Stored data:
○ ○ ○
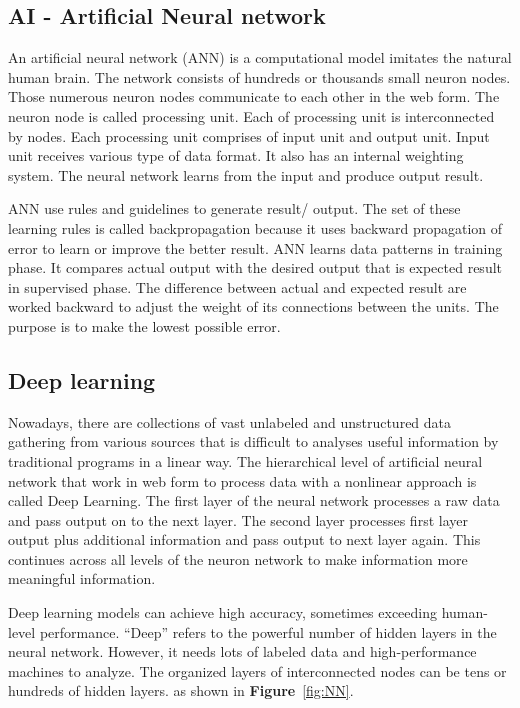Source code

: \documentclass[12pt,oneside,openright,a4paper]{cpe-english-project}
\begin{document}
\subsection{AI - Artificial Neural network}
An artificial neural network (ANN) is a computational model imitates the natural human brain. The network consists of hundreds or thousands small neuron nodes. Those numerous neuron nodes communicate to each other in the web form. The neuron node is called processing unit. Each of processing unit is interconnected by nodes. Each processing unit comprises of input unit and output unit. Input unit receives various type of data format. It also has an internal weighting system. The neural network learns from the input and produce output result.

ANN use rules and guidelines to generate result/ output. The set of these learning rules is called backpropagation because it uses backward propagation of error to learn or improve the better result. ANN learns data patterns in training phase. It compares actual output with the desired output that is expected result in supervised phase. The difference between actual and expected result are worked backward to adjust the weight of its connections between the units. The purpose is to make the lowest possible error. \cite{ann}

\subsection{Deep learning}
Nowadays, there are collections of vast unlabeled and unstructured data gathering from various sources that is difficult to analyses useful information by traditional programs in a linear way.  The hierarchical level of artificial neural network that work in web form to process data with a nonlinear approach is called Deep Learning.  The first layer of the neural network processes a raw data and pass output on to the next layer. The second layer processes first layer output plus additional information and pass output to next layer again. This continues across all levels of the neuron network to make information more meaningful information. \cite{deepLearning}

Deep learning models can achieve high accuracy, sometimes exceeding human-level performance. “Deep” refers to the powerful number of hidden layers in the neural network.  However, it needs lots of labeled data and high-performance machines to analyze. The organized layers of interconnected nodes can be tens or hundreds of hidden layers. \cite{deepLearning2} as shown in \textbf{Figure}~\ref{fig:NN}.
\end{document}
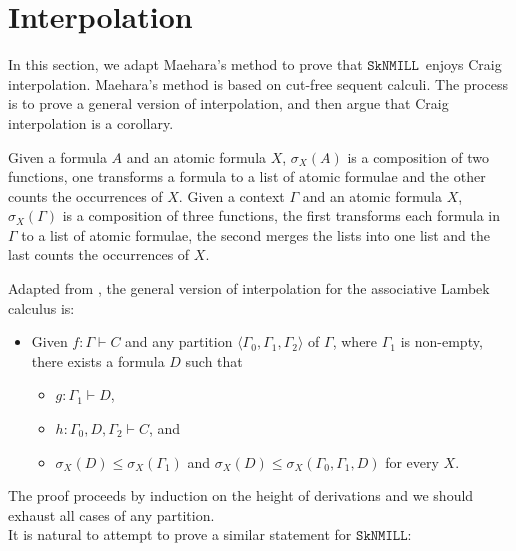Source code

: \documentclass[sn-mathphys-num]{sn-jnl}%
\newcommand{\GG}{\Gamma}
\newcommand{\SkNMILL}{$\mathtt{SkNMILL}$}
\newcommand{\gs}[1]{\sigma_{X} (#1)}
\theoremstyle{thmstyleone}%
\theoremstyle{thmstyletwo}%
\theoremstyle{thmstylethree}%
\begin{document}
\section{Interpolation}
In this section, we adapt Maehara's method to prove that \SkNMILL~enjoys Craig interpolation.
Maehara's method is based on cut-free sequent calculi.
The process is to prove a general version of interpolation, and then argue that Craig interpolation is a corollary.

Given a formula $A$ and an atomic formula $X$, $\gs{A}$ is a composition of two functions, one transforms a formula to a list of atomic formulae and the other counts the occurrences of $X$.
Given a context $\GG$ and an atomic formula $X$, $\gs{\GG}$ is a composition of three functions, the first transforms each formula in $\GG$ to a list of atomic formulae, the second merges the lists into one list and the last counts the occurrences of $X$.

Adapted from \cite[Chapter 2.10]{moot:categorial:2012}, the general version of interpolation for the associative Lambek calculus is:
\begin{itemize}
  \item[\ ] Given $f : \Gamma \vdash C$ and any partition $\langle \Gamma_0, \Gamma_1, \Gamma_2 \rangle$ of $\Gamma$, where $\GG_1$ is non-empty, there exists a formula $D$ such that
  \begin{itemize}
    \item[--] $g : \Gamma_1 \vdash D$,
    \item[--] $h : \Gamma_0, D, \Gamma_2 \vdash C$, and 
    \item[--] $\gs{D} \leq \gs{\GG_1}$ and  $\gs{D} \leq \gs{\GG_0 , \GG_1 , D}$ for every $X$.
  \end{itemize}
\end{itemize}
The proof proceeds by induction on the height of derivations and we should exhaust all cases of any partition.
\\
It is natural to attempt to prove a similar statement for \SkNMILL:
\end{document}
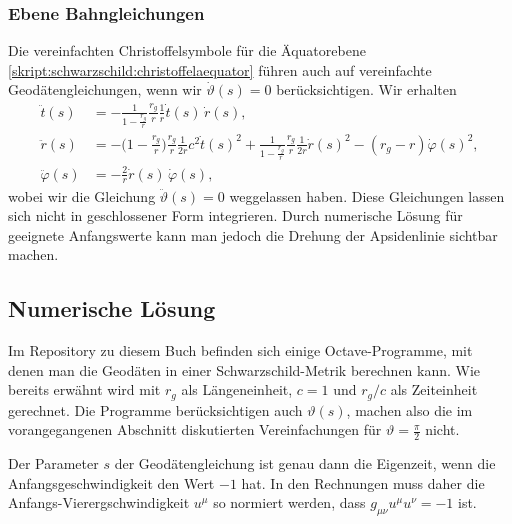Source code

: \subsubsection{Ebene Bahngleichungen}
Die vereinfachten Christoffelsymbole für die Äquatorebene
\eqref{skript:schwarzschild:christoffelaequator}
führen auch auf vereinfachte Geodätengleichungen, wenn wir $\dot\vartheta(s)=0$
berücksichtigen.
Wir erhalten
\begin{align*}
\ddot t(s)
&=
-\frac{1}{1-\displaystyle\frac{r_g}{r}}\frac{r_g}{r}\frac{1}{r}\dot t(s)\,\dot r(s),
\\
\ddot r(s)
&=
-\biggl(1-\frac{r_g}{r}\biggr)\frac{r_g}{r}\frac1{2r}c^2\dot t(s)^2
+\frac{1}{1-\displaystyle\frac{r_g}{r}} \frac{r_g}{r}\frac1{2r}\dot r(s)^2
- (r_g-r) \dot\varphi(s)^2,
\\
\ddot \varphi(s)
&=
-\frac2r \dot r(s)\,\dot\varphi(s),
\end{align*}
wobei wir die Gleichung $\ddot\vartheta(s) = 0$ weggelassen haben.
Diese Gleichungen lassen sich nicht in geschlossener Form integrieren.
Durch numerische Lösung für geeignete Anfangswerte kann man jedoch die
Drehung der Apsidenlinie sichtbar machen.

\subsection{Numerische Lösung}
Im Repository zu diesem Buch befinden sich einige Octave-Programme,
mit denen man die Geodäten in einer Schwarzschild-Metrik berechnen kann.
Wie bereits erwähnt wird mit $r_g$ als Längeneinheit, $c=1$ und $r_g/c$
als Zeiteinheit gerechnet.
Die Programme berücksichtigen auch $\vartheta(s)$, machen also die 
im vorangegangenen Abschnitt diskutierten Vereinfachungen für
$\vartheta=\frac{\pi}2$ nicht.

Der Parameter $s$ der Geodätengleichung ist genau dann die Eigenzeit,
wenn die Anfangsgeschwindigkeit den Wert $-1$ hat.
In den Rechnungen muss daher die Anfangs-Vierergschwindigkeit $u^\mu$
so normiert werden, dass $g_{\mu\nu}u^\mu u^\nu=-1$ ist.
○ ○ ○
**What you are asked to do:** From the first line to the last, set down the records exactly, leaving out images.

**Answer:**
Source code

: \documentclass[12pt,oneside,openright,a4paper]{cpe-english-project}
\begin{document}
\subsection{AI - Artificial Neural network}
An artificial neural network (ANN) is a computational model imitates the natural human brain. The network consists of hundreds or thousands small neuron nodes. Those numerous neuron nodes communicate to each other in the web form. The neuron node is called processing unit. Each of processing unit is interconnected by nodes. Each processing unit comprises of input unit and output unit. Input unit receives various type of data format. It also has an internal weighting system. The neural network learns from the input and produce output result.

ANN use rules and guidelines to generate result/ output. The set of these learning rules is called backpropagation because it uses backward propagation of error to learn or improve the better result. ANN learns data patterns in training phase. It compares actual output with the desired output that is expected result in supervised phase. The difference between actual and expected result are worked backward to adjust the weight of its connections between the units. The purpose is to make the lowest possible error. \cite{ann}

\subsection{Deep learning}
Nowadays, there are collections of vast unlabeled and unstructured data gathering from various sources that is difficult to analyses useful information by traditional programs in a linear way.  The hierarchical level of artificial neural network that work in web form to process data with a nonlinear approach is called Deep Learning.  The first layer of the neural network processes a raw data and pass output on to the next layer. The second layer processes first layer output plus additional information and pass output to next layer again. This continues across all levels of the neuron network to make information more meaningful information. \cite{deepLearning}

Deep learning models can achieve high accuracy, sometimes exceeding human-level performance. “Deep” refers to the powerful number of hidden layers in the neural network.  However, it needs lots of labeled data and high-performance machines to analyze. The organized layers of interconnected nodes can be tens or hundreds of hidden layers. \cite{deepLearning2} as shown in \textbf{Figure}~\ref{fig:NN}.
\end{document}
Source code

: \documentclass[sn-mathphys-num]{sn-jnl}%
\newcommand{\GG}{\Gamma}
\newcommand{\SkNMILL}{$\mathtt{SkNMILL}$}
\newcommand{\gs}[1]{\sigma_{X} (#1)}
\theoremstyle{thmstyleone}%
\theoremstyle{thmstyletwo}%
\theoremstyle{thmstylethree}%
\begin{document}
\section{Interpolation}
In this section, we adapt Maehara's method to prove that \SkNMILL~enjoys Craig interpolation.
Maehara's method is based on cut-free sequent calculi.
The process is to prove a general version of interpolation, and then argue that Craig interpolation is a corollary.

Given a formula $A$ and an atomic formula $X$, $\gs{A}$ is a composition of two functions, one transforms a formula to a list of atomic formulae and the other counts the occurrences of $X$.
Given a context $\GG$ and an atomic formula $X$, $\gs{\GG}$ is a composition of three functions, the first transforms each formula in $\GG$ to a list of atomic formulae, the second merges the lists into one list and the last counts the occurrences of $X$.

Adapted from \cite[Chapter 2.10]{moot:categorial:2012}, the general version of interpolation for the associative Lambek calculus is:
\begin{itemize}
  \item[\ ] Given $f : \Gamma \vdash C$ and any partition $\langle \Gamma_0, \Gamma_1, \Gamma_2 \rangle$ of $\Gamma$, where $\GG_1$ is non-empty, there exists a formula $D$ such that
  \begin{itemize}
    \item[--] $g : \Gamma_1 \vdash D$,
    \item[--] $h : \Gamma_0, D, \Gamma_2 \vdash C$, and 
    \item[--] $\gs{D} \leq \gs{\GG_1}$ and  $\gs{D} \leq \gs{\GG_0 , \GG_1 , D}$ for every $X$.
  \end{itemize}
\end{itemize}
The proof proceeds by induction on the height of derivations and we should exhaust all cases of any partition.
\\
It is natural to attempt to prove a similar statement for \SkNMILL:
\end{document}
Source code

: \subsubsection{Ebene Bahngleichungen}
Die vereinfachten Christoffelsymbole für die Äquatorebene
\eqref{skript:schwarzschild:christoffelaequator}
führen auch auf vereinfachte Geodätengleichungen, wenn wir $\dot\vartheta(s)=0$
berücksichtigen.
Wir erhalten
\begin{align*}
\ddot t(s)
&=
-\frac{1}{1-\displaystyle\frac{r_g}{r}}\frac{r_g}{r}\frac{1}{r}\dot t(s)\,\dot r(s),
\\
\ddot r(s)
&=
-\biggl(1-\frac{r_g}{r}\biggr)\frac{r_g}{r}\frac1{2r}c^2\dot t(s)^2
+\frac{1}{1-\displaystyle\frac{r_g}{r}} \frac{r_g}{r}\frac1{2r}\dot r(s)^2
- (r_g-r) \dot\varphi(s)^2,
\\
\ddot \varphi(s)
&=
-\frac2r \dot r(s)\,\dot\varphi(s),
\end{align*}
wobei wir die Gleichung $\ddot\vartheta(s) = 0$ weggelassen haben.
Diese Gleichungen lassen sich nicht in geschlossener Form integrieren.
Durch numerische Lösung für geeignete Anfangswerte kann man jedoch die
Drehung der Apsidenlinie sichtbar machen.

\subsection{Numerische Lösung}
Im Repository zu diesem Buch befinden sich einige Octave-Programme,
mit denen man die Geodäten in einer Schwarzschild-Metrik berechnen kann.
Wie bereits erwähnt wird mit $r_g$ als Längeneinheit, $c=1$ und $r_g/c$
als Zeiteinheit gerechnet.
Die Programme berücksichtigen auch $\vartheta(s)$, machen also die 
im vorangegangenen Abschnitt diskutierten Vereinfachungen für
$\vartheta=\frac{\pi}2$ nicht.

Der Parameter $s$ der Geodätengleichung ist genau dann die Eigenzeit,
wenn die Anfangsgeschwindigkeit den Wert $-1$ hat.
In den Rechnungen muss daher die Anfangs-Vierergschwindigkeit $u^\mu$
so normiert werden, dass $g_{\mu\nu}u^\mu u^\nu=-1$ ist.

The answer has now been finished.